** Opening Data for processing block **

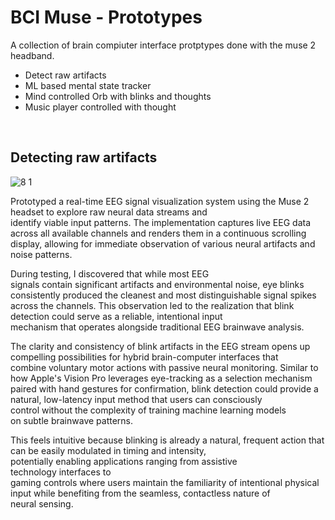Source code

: # BCI Muse - Prototypes

A collection of brain compiuter interface protptypes done with the muse 2 headband.

- Detect raw artifacts
- ML based mental state tracker
- Mind controlled Orb with blinks and thoughts
- Music player controlled with thought



<br>

## Detecting raw artifacts

![8 1](https://github.com/user-attachments/assets/c0f14946-3532-4dce-8cf6-2069423d8aa1)

Prototyped a real-time EEG signal visualization system using the Muse 2 headset to explore raw neural data streams and identify viable input patterns. The implementation captures live EEG data across all available channels and renders them in a continuous scrolling display, allowing for immediate observation of various neural artifacts and noise patterns. 

During testing, I discovered that while most EEG signals contain significant artifacts and environmental noise, eye blinks consistently produced the cleanest and most distinguishable signal spikes across the channels. This observation led to the realization that blink detection could serve as a reliable, intentional input mechanism that operates alongside traditional EEG brainwave analysis.


The clarity and consistency of blink artifacts in the EEG stream opens up compelling possibilities for hybrid brain-computer interfaces that combine voluntary motor actions with passive neural monitoring. Similar to how Apple's Vision Pro leverages eye-tracking as a selection mechanism paired with hand gestures for confirmation, blink detection could provide a natural, low-latency input method that users can consciously control without the complexity of training machine learning models on subtle brainwave patterns. 

This  feels intuitive because blinking is already a natural, frequent action that can be easily modulated in timing and intensity, potentially enabling applications ranging from assistive technology interfaces to gaming controls where users maintain the familiarity of intentional physical input while benefiting from the seamless, contactless nature of neural sensing.
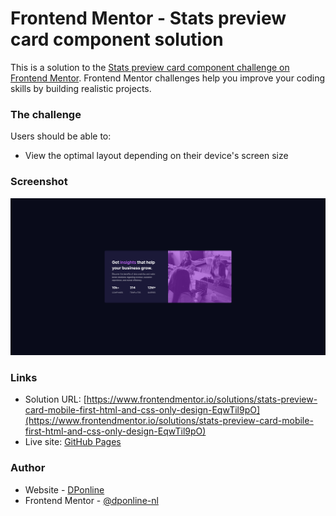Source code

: # Frontend Mentor - Stats preview card component solution

This is a solution to the [Stats preview card component challenge on Frontend Mentor](https://www.frontendmentor.io/challenges/stats-preview-card-component-8JqbgoU62). Frontend Mentor challenges help you improve your coding skills by building realistic projects.

### The challenge

Users should be able to:

-   View the optimal layout depending on their device's screen size

### Screenshot

![](./Screenshot.png)

### Links

-   Solution URL: [https://www.frontendmentor.io/solutions/stats-preview-card-mobile-first-html-and-css-only-design-EqwTil9pO](https://www.frontendmentor.io/solutions/stats-preview-card-mobile-first-html-and-css-only-design-EqwTil9pO)
-   Live site: [GitHub Pages](https://dponline-nl.github.io/FM_stats-preview-card-component/)

### Author

-   Website - [DPonline](https://www.dponline.nl)
-   Frontend Mentor - [@dponline-nl](https://www.frontendmentor.io/profile/dponline-nl)
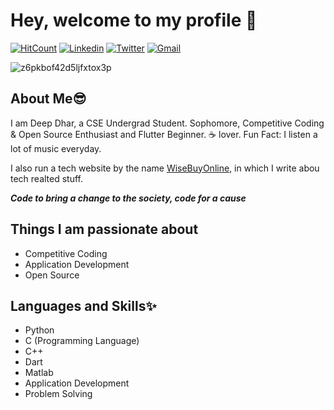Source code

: # Hey, welcome to my profile 👋

[![HitCount](http://hits.dwyl.com/deepdhar/deepdhar.svg)](http://hits.dwyl.com/deepdhar/deepdhar)
<a href="https://www.linkedin.com/in/deep-dhar/" target="_blank"><img src="https://img.shields.io/badge/-deepdhar-blue?style=flat-square&logo=Linkedin&logoColor=white" alt="Linkedin"></a> <a href="https://twitter.com/deepdhar2000" target="_blank"><img src="https://img.shields.io/badge/-@deepdhar2000-1ca0f1?style=flat-square&labelColor=1ca0f1&logo=twitter&logoColor=white" alt="Twitter"></a> <a href="mailto:dhar2017.slg@gmail.com" target="_blank"><img src="https://img.shields.io/badge/-dhar2017.slg@gmail.com-c14438?style=flat-square&logo=Gmail&logoColor=white" alt="Gmail"></a>

![z6pkbof42d5ljfxtox3p](https://user-images.githubusercontent.com/53803245/87873597-889bf180-c9e0-11ea-936c-0c1abb3259e7.png)

## About Me😎
I am Deep Dhar, a CSE Undergrad Student. Sophomore, Competitive Coding & Open Source Enthusiast and Flutter Beginner. ☕ lover. Fun Fact: I listen a lot of music everyday.

I also run a tech website by the name [WiseBuyOnline](https://www.wisebuyonline.com), in which I write abou tech realted stuff.

**_Code to bring a change to the society, code for a cause_**

## Things I am passionate about
- Competitive Coding
- Application Development
- Open Source

## Languages and Skills✨
- Python
- C (Programming Language)
- C++
- Dart
- Matlab
- Application Development
- Problem Solving
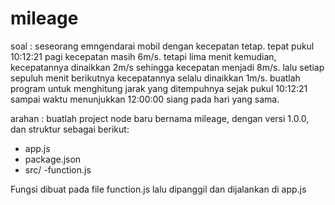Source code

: # mileage
soal :
seseorang emngendarai mobil dengan kecepatan tetap. tepat pukul 10:12:21 pagi kecepatan masih 6m/s. tetapi lima menit kemudian, kecepatannya dinaikkan 2m/s sehingga kecepatan menjadi 8m/s. lalu setiap sepuluh menit berikutnya kecepatannya selalu dinaikkan 1m/s. buatlah program untuk menghitung jarak yang ditempuhnya sejak pukul 10:12:21 sampai waktu menunjukkan 12:00:00 siang pada hari yang sama. 

arahan :
buatlah project node baru bernama mileage, dengan versi 1.0.0, dan struktur sebagai berikut:
- app.js 
- package.json
- src/
    -function.js

Fungsi dibuat pada file function.js lalu dipanggil dan dijalankan di app.js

** Closing Data for processing block **

**The problem:**
Extract from the records above the lines from the one containing "A collection of" to the one containing "During testing, I discovered", both lines included, exactly as they appear and with nothing else.

**Solution:**
A collection of brain compiuter interface protptypes done with the muse 2 headband.

- Detect raw artifacts
- ML based mental state tracker
- Mind controlled Orb with blinks and thoughts
- Music player controlled with thought



<br>

## Detecting raw artifacts

![8 1](https://github.com/user-attachments/assets/c0f14946-3532-4dce-8cf6-2069423d8aa1)

Prototyped a real-time EEG signal visualization system using the Muse 2 headset to explore raw neural data streams and identify viable input patterns. The implementation captures live EEG data across all available channels and renders them in a continuous scrolling display, allowing for immediate observation of various neural artifacts and noise patterns. 

During testing, I discovered that while most EEG signals contain significant artifacts and environmental noise, eye blinks consistently produced the cleanest and most distinguishable signal spikes across the channels. This observation led to the realization that blink detection could serve as a reliable, intentional input mechanism that operates alongside traditional EEG brainwave analysis.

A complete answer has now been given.